Diary of a Mad Housewife (1970) Queer Film. Eleanor Perry. A+

Carrie Snodgress
DIRECTOR: Frank Perry
The final collaboration between director Frank Perry and his screenwriter wife, Eleanor, was also their finest. Diary of a Mad Housewife, adapted from Sue Kaufman’s bestseller, is a razor‑sharp portrait of upper‑middle‑class suffocation. Carrie Snodgress is magnificent as Tina Balser, a woman who receives no respect from anyone in her life—least of all her petulant, status‑obsessed husband (Richard Benjamin, then at the height of his acting career) or her equally self‑absorbed lover (Frank Langella, making a striking film debut).
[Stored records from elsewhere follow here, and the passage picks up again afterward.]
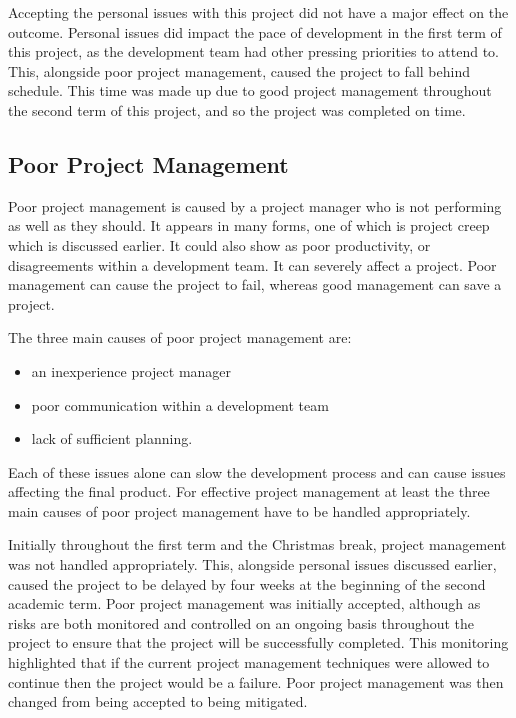 \documentclass{article}
\begin{document}
Accepting the personal issues with this project did not have a major effect on the outcome. Personal issues did impact the pace of development in the first term of this project, as the development team had other pressing priorities to attend to. This, alongside poor project management, caused the project to fall behind schedule. This time was made up due to good project management throughout the second term of this project, and so the project was completed on time. \par

\subsection{Poor Project Management}

Poor project management is caused by a project manager who is not performing as well as they should. It appears in many forms, one of which is project creep which is discussed earlier. It could also show as poor productivity, or disagreements within a development team. It can severely affect a project. Poor management can cause the project to fail, whereas good management can save a project. \par

The three main causes of poor project management are:

\begin{itemize}
	\item an inexperience project manager
	\item poor communication within a development team
	\item lack of sufficient planning.
\end{itemize}

Each of these issues alone can slow the development process and can cause issues affecting the final product. For effective project management at least the three main causes of poor project management have to be handled appropriately. \par

Initially throughout the first term and the Christmas break, project management was not handled appropriately. This, alongside personal issues discussed earlier, caused the project to be delayed by four weeks at the beginning of the second academic term. Poor project management was initially accepted, although as risks are both monitored and controlled on an ongoing basis throughout the project to ensure that the project will be successfully completed. This monitoring highlighted that if the current project management techniques were allowed to continue then the project would be a failure. Poor project management was then changed from being accepted to being mitigated. \par
\end{document}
The film’s one sour note—very much a product of its era—is the revelation that Langella’s character is gay, a lazy narrative device meant to “explain” his cruelty and emotional sadism toward Tina.
Snodgress is breathtaking, delivering a performance of such wounded intelligence and quiet fury that she should have walked away with the Oscar for Best Actress. Instead, she lost to Glenda Jackson in Women in Love.
Adding to the film’s countercultural texture is a cameo by Alice Cooper and his band, who appear during a raucous party sequence performing “Ride with Me Baby.”